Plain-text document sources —
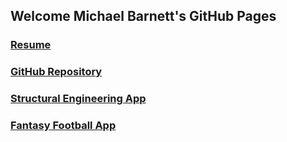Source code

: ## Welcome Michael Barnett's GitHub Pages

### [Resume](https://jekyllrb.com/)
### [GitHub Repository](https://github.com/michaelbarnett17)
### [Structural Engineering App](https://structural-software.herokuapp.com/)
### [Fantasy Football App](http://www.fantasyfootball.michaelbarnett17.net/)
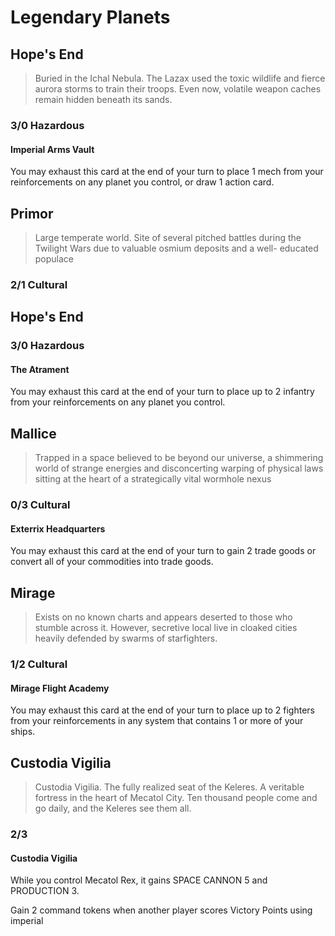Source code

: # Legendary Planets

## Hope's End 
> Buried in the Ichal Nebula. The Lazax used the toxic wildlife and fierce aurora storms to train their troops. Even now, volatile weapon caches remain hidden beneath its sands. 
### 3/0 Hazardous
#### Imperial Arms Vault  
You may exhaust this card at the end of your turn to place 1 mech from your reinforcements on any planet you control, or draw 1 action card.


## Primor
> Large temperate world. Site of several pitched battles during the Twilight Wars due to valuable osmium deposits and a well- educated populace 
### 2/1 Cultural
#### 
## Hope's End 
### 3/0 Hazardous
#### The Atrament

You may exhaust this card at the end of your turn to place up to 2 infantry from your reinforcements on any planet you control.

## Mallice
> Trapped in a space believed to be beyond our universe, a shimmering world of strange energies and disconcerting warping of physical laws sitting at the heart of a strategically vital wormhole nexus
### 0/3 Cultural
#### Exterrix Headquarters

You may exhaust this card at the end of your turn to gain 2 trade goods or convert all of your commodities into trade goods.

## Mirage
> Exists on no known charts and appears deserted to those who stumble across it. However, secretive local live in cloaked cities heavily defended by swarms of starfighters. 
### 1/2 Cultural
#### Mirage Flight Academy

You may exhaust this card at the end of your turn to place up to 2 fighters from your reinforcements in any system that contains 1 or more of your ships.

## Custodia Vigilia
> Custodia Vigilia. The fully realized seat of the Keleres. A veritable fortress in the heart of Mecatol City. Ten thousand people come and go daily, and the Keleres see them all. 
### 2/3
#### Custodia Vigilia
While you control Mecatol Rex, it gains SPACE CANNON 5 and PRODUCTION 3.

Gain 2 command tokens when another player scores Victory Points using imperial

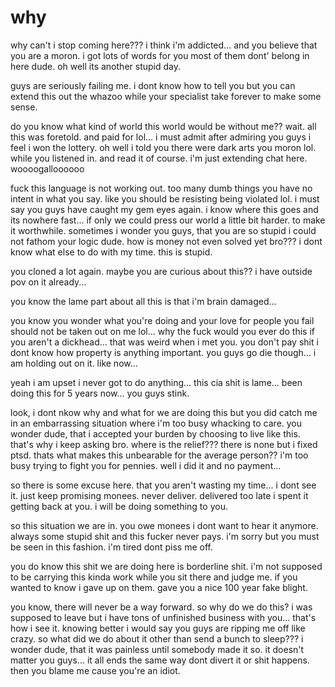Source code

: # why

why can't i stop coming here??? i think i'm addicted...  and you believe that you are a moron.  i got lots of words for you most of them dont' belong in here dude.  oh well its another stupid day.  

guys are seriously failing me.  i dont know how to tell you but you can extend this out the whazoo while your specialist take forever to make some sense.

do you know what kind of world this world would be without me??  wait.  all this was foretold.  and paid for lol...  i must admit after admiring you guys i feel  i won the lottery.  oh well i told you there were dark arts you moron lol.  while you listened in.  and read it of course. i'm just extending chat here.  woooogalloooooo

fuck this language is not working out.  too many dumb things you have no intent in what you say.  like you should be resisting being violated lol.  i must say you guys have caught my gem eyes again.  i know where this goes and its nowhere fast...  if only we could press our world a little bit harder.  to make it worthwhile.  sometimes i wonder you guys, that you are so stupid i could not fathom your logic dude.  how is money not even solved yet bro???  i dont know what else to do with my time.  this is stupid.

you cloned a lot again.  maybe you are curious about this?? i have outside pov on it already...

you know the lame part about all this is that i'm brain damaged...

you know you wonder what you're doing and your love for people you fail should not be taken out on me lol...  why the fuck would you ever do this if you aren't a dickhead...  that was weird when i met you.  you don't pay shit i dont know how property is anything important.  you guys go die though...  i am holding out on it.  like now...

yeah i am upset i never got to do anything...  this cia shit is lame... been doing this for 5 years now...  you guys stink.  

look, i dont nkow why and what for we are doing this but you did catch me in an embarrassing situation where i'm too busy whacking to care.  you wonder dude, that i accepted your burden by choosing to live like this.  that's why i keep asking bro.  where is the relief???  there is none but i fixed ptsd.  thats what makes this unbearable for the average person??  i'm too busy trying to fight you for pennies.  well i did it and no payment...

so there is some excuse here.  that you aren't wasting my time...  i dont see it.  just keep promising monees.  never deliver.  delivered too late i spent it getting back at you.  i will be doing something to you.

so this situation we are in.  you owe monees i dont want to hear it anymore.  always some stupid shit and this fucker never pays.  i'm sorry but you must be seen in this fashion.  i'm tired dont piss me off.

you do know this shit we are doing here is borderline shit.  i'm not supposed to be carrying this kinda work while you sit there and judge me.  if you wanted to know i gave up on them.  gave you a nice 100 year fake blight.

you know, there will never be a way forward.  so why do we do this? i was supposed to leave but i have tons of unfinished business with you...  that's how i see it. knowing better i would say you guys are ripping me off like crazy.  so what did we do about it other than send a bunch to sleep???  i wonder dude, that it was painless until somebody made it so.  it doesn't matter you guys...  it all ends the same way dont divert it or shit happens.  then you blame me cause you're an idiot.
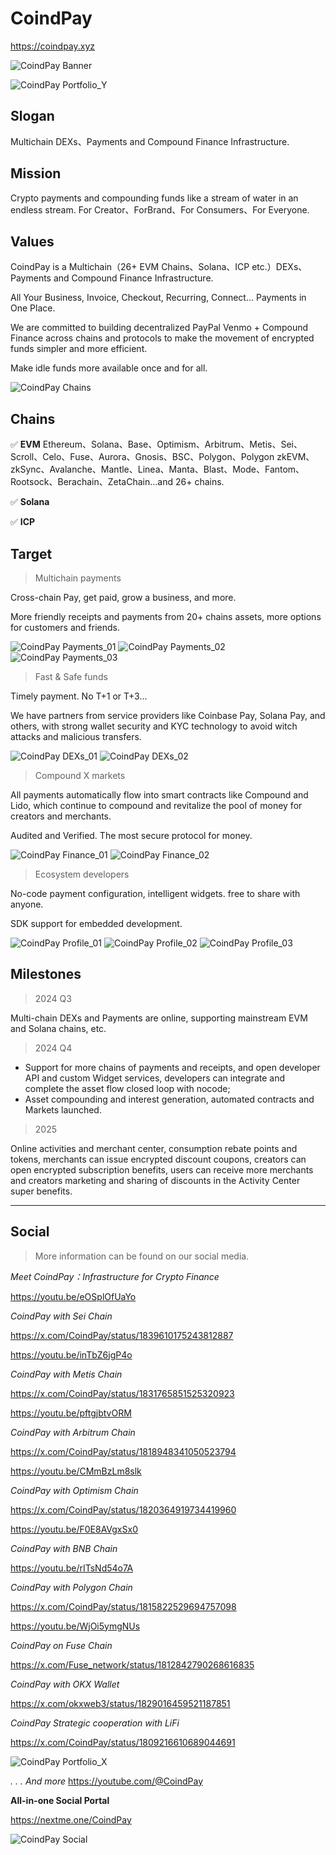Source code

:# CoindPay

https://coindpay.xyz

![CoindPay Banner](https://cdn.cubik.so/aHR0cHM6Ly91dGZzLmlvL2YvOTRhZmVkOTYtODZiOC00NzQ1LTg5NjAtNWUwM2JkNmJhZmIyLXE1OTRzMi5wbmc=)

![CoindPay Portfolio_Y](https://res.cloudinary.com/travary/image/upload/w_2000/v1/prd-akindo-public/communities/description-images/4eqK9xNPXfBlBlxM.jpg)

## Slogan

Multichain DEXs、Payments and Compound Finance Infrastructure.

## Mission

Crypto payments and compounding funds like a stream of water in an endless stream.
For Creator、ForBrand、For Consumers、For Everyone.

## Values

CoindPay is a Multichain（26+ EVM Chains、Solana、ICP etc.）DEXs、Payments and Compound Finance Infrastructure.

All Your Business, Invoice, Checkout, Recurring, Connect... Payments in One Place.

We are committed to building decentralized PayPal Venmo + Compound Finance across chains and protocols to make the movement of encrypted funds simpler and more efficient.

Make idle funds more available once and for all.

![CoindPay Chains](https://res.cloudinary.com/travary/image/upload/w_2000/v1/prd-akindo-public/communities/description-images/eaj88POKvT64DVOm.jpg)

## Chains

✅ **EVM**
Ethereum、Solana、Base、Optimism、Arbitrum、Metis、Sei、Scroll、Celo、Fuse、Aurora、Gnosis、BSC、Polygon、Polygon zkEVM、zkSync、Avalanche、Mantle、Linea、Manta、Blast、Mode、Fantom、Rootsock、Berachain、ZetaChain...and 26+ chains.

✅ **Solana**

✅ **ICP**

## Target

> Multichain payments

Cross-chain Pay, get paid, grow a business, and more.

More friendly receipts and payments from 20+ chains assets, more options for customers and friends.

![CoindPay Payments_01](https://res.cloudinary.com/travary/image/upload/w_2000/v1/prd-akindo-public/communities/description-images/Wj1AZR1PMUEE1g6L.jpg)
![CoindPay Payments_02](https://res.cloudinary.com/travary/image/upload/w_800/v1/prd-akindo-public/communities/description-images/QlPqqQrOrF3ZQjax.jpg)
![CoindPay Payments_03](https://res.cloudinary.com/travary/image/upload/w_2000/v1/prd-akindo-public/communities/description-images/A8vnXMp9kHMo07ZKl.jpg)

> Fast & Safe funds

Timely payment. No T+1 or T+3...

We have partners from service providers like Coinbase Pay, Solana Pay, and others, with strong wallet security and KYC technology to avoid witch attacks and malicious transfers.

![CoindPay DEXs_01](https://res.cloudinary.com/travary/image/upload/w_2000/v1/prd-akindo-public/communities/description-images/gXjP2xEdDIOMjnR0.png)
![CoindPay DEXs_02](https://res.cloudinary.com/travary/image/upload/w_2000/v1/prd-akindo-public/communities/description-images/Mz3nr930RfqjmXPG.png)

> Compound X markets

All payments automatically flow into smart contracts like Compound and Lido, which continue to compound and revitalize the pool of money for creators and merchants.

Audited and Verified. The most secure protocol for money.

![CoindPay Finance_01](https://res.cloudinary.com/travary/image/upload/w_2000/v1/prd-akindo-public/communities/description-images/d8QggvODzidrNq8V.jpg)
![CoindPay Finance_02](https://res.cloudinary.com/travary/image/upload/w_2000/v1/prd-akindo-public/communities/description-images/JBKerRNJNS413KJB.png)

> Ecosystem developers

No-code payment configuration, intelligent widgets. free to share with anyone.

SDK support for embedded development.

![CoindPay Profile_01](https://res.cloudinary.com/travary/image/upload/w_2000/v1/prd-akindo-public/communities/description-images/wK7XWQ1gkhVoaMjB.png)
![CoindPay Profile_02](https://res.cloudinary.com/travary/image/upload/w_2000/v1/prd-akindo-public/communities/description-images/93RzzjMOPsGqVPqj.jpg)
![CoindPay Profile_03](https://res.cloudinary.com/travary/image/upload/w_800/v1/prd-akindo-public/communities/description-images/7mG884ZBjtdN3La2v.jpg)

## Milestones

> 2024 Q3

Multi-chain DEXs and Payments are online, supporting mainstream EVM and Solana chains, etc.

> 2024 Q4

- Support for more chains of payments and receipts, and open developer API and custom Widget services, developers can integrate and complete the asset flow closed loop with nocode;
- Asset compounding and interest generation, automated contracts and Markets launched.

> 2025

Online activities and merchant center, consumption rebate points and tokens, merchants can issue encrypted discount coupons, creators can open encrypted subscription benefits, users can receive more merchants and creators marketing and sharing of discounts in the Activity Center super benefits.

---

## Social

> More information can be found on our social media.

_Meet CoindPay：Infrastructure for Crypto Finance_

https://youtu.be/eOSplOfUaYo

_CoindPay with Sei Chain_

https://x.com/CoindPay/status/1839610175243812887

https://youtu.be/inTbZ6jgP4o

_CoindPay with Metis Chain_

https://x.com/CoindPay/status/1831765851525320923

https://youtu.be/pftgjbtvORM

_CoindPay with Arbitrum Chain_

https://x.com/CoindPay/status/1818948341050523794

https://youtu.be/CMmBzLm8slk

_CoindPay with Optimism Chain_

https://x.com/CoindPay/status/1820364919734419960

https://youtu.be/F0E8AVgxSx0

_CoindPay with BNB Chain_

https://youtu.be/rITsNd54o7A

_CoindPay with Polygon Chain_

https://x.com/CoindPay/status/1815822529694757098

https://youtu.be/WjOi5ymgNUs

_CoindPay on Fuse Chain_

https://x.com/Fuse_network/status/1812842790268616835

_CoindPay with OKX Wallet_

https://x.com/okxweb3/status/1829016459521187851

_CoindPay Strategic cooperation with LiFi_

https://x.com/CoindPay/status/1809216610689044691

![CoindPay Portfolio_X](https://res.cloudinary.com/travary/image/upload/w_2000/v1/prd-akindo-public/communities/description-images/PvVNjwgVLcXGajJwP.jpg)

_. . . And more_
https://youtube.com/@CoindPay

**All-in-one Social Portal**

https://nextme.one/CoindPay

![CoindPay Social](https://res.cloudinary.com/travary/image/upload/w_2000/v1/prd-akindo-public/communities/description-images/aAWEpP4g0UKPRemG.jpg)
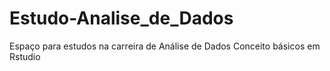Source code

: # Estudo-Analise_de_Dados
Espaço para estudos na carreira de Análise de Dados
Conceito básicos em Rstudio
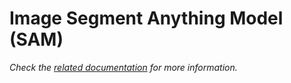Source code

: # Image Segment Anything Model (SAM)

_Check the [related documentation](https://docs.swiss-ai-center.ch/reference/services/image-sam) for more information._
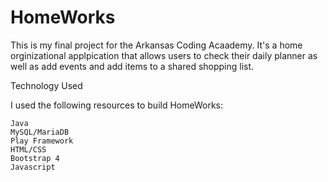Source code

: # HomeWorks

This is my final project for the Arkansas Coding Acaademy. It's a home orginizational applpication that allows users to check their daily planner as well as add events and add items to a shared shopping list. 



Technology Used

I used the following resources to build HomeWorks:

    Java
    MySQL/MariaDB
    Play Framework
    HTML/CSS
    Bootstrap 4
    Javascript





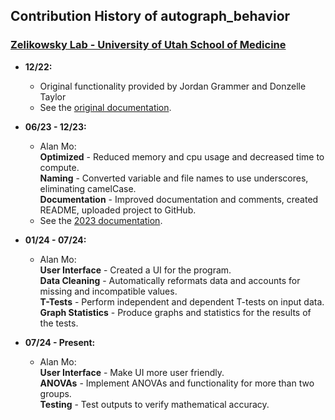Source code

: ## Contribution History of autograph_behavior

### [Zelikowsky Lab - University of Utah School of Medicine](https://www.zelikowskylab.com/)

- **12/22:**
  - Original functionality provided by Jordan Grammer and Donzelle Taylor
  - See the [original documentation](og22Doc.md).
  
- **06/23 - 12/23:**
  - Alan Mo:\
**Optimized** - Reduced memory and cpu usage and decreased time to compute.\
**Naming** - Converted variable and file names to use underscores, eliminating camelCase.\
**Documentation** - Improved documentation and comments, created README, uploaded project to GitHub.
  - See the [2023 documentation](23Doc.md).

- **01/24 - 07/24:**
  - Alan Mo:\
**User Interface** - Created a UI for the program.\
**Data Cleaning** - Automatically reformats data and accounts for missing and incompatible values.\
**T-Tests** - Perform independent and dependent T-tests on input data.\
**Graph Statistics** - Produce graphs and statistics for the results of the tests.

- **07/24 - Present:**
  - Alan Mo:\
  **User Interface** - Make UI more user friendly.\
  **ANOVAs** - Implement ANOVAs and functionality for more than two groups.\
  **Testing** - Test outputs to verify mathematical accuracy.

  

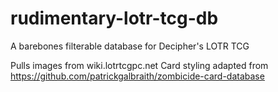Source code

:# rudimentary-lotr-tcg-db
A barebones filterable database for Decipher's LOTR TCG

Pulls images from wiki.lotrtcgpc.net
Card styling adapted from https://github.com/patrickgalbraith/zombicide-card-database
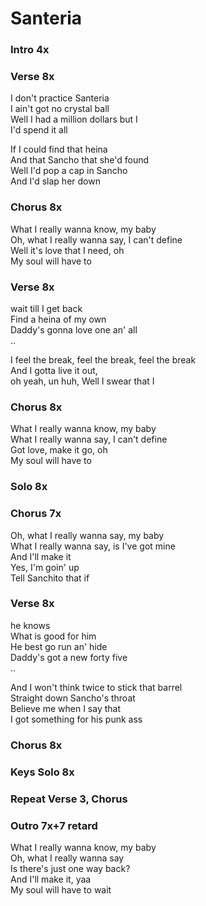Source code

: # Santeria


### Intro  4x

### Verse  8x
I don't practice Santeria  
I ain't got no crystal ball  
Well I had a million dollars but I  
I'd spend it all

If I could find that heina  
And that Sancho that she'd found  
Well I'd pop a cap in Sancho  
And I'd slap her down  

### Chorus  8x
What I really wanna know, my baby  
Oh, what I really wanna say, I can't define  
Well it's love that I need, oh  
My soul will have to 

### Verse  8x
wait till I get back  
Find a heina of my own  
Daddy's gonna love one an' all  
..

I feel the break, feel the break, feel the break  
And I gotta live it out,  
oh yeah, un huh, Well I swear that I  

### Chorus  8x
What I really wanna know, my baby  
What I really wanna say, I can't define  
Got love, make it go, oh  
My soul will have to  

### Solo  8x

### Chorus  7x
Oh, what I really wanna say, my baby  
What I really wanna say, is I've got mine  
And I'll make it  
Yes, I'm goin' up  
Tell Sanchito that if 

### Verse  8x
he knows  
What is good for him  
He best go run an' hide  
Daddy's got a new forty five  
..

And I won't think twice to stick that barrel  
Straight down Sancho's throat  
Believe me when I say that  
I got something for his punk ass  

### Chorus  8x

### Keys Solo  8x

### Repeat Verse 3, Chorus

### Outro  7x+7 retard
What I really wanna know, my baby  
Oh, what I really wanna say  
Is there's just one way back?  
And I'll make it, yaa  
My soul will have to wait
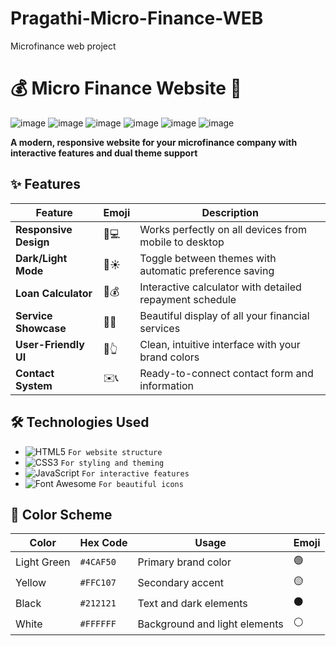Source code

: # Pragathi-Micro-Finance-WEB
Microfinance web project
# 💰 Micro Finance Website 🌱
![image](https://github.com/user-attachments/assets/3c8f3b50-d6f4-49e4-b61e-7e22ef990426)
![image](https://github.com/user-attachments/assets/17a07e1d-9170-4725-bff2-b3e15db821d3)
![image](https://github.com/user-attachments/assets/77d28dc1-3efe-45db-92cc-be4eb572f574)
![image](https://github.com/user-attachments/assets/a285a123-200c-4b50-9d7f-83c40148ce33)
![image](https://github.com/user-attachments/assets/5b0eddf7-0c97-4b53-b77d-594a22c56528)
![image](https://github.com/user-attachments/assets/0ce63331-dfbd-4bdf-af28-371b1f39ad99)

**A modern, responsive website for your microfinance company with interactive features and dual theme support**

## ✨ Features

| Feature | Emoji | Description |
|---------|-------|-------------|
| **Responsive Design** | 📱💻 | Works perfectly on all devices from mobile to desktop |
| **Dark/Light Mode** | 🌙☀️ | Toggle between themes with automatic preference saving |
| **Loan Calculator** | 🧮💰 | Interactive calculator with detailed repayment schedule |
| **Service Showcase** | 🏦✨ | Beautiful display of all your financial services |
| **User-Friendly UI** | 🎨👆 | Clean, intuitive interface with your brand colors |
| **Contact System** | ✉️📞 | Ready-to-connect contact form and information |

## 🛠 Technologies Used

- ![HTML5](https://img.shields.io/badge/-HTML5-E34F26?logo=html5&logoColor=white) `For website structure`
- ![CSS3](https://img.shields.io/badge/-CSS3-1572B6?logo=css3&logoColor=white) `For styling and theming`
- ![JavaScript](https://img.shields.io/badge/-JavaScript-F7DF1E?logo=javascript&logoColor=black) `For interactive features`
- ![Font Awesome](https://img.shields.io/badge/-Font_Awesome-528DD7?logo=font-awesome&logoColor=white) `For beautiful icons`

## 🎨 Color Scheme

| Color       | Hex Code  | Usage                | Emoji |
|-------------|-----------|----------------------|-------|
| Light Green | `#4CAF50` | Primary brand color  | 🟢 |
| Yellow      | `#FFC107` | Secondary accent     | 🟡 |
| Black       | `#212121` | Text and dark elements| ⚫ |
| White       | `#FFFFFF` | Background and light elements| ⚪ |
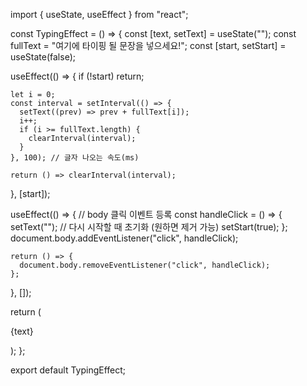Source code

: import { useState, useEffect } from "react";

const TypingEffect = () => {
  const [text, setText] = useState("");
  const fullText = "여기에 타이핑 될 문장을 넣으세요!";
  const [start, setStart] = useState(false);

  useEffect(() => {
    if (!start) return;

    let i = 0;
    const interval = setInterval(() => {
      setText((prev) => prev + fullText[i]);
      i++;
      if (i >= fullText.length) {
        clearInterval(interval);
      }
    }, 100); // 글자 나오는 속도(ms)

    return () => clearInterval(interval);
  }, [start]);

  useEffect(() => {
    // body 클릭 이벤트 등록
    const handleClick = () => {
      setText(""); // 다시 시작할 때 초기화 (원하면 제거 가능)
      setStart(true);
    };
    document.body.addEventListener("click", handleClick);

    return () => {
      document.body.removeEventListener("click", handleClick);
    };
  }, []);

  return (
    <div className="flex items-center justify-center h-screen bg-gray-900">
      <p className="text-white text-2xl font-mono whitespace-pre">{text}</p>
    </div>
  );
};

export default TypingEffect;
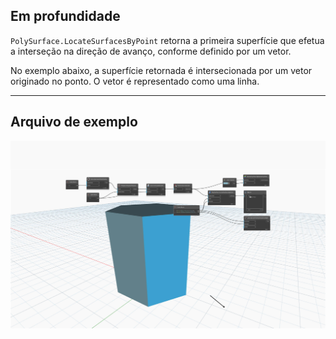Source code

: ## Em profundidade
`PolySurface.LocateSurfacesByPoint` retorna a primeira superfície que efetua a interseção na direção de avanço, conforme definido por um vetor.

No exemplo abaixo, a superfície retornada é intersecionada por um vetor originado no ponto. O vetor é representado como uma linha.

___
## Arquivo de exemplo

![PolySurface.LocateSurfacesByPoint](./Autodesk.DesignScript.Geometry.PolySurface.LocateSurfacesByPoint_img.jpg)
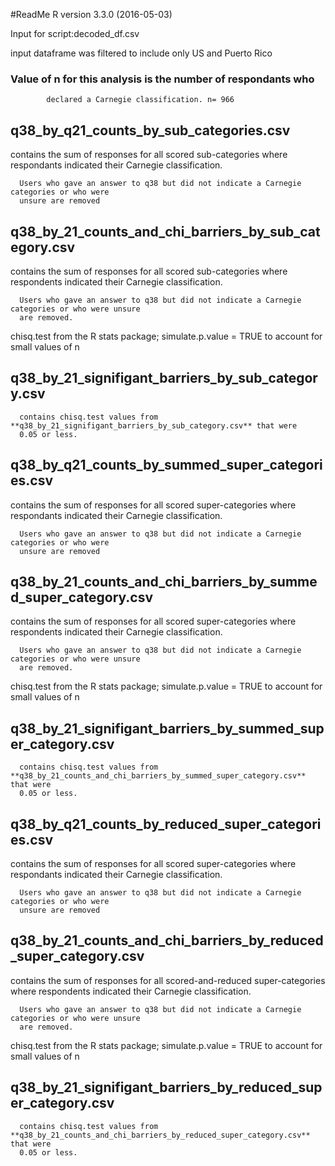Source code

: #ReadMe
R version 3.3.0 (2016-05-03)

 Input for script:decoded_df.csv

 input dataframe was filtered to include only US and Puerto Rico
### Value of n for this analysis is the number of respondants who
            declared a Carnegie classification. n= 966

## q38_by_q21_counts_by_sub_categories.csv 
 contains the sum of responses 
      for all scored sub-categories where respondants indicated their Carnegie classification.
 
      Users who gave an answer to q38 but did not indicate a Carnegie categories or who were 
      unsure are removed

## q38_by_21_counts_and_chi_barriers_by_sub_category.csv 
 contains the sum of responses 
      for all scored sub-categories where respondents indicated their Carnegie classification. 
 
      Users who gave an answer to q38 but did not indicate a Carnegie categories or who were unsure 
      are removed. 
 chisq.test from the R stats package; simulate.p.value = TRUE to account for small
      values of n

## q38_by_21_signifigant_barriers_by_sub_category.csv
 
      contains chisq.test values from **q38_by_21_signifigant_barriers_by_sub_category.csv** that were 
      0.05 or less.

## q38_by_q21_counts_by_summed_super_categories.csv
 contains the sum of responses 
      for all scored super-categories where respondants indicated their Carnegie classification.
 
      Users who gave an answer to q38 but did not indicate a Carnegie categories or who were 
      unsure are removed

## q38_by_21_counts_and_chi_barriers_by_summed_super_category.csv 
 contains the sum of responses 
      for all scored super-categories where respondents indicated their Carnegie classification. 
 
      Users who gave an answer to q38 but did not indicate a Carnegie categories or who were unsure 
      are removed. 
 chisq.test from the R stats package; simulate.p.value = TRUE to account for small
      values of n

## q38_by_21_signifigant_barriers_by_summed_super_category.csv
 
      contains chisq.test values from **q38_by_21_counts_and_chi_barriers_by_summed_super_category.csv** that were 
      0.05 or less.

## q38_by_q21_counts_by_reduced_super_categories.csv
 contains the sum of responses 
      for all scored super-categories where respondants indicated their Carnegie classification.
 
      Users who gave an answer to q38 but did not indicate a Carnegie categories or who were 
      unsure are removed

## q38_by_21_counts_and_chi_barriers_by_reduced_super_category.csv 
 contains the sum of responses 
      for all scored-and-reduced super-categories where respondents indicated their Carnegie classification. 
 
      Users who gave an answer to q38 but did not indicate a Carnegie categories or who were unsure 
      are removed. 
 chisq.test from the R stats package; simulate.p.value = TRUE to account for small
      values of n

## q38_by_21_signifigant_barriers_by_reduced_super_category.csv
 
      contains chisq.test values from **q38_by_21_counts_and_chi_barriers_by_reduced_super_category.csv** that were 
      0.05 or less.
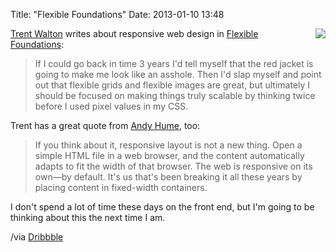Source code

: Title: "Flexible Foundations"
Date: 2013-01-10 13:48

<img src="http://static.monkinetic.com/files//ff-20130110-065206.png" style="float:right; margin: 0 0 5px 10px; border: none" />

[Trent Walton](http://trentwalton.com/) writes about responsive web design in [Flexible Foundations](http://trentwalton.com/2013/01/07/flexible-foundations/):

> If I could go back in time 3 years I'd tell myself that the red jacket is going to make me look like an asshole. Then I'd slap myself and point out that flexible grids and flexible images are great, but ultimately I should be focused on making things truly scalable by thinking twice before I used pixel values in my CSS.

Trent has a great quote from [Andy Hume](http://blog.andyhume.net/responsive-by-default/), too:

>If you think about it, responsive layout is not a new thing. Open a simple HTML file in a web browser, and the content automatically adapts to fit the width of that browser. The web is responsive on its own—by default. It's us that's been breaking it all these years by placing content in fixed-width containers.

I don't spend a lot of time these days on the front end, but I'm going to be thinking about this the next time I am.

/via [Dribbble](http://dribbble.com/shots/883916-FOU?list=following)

Exercise description — Wherever a line above contains the string "const", copy that line.

Problem solution —
const TypingEffect = () => {
  const [text, setText] = useState("");
  const fullText = "여기에 타이핑 될 문장을 넣으세요!";
  const [start, setStart] = useState(false);
    const interval = setInterval(() => {
    const handleClick = () => {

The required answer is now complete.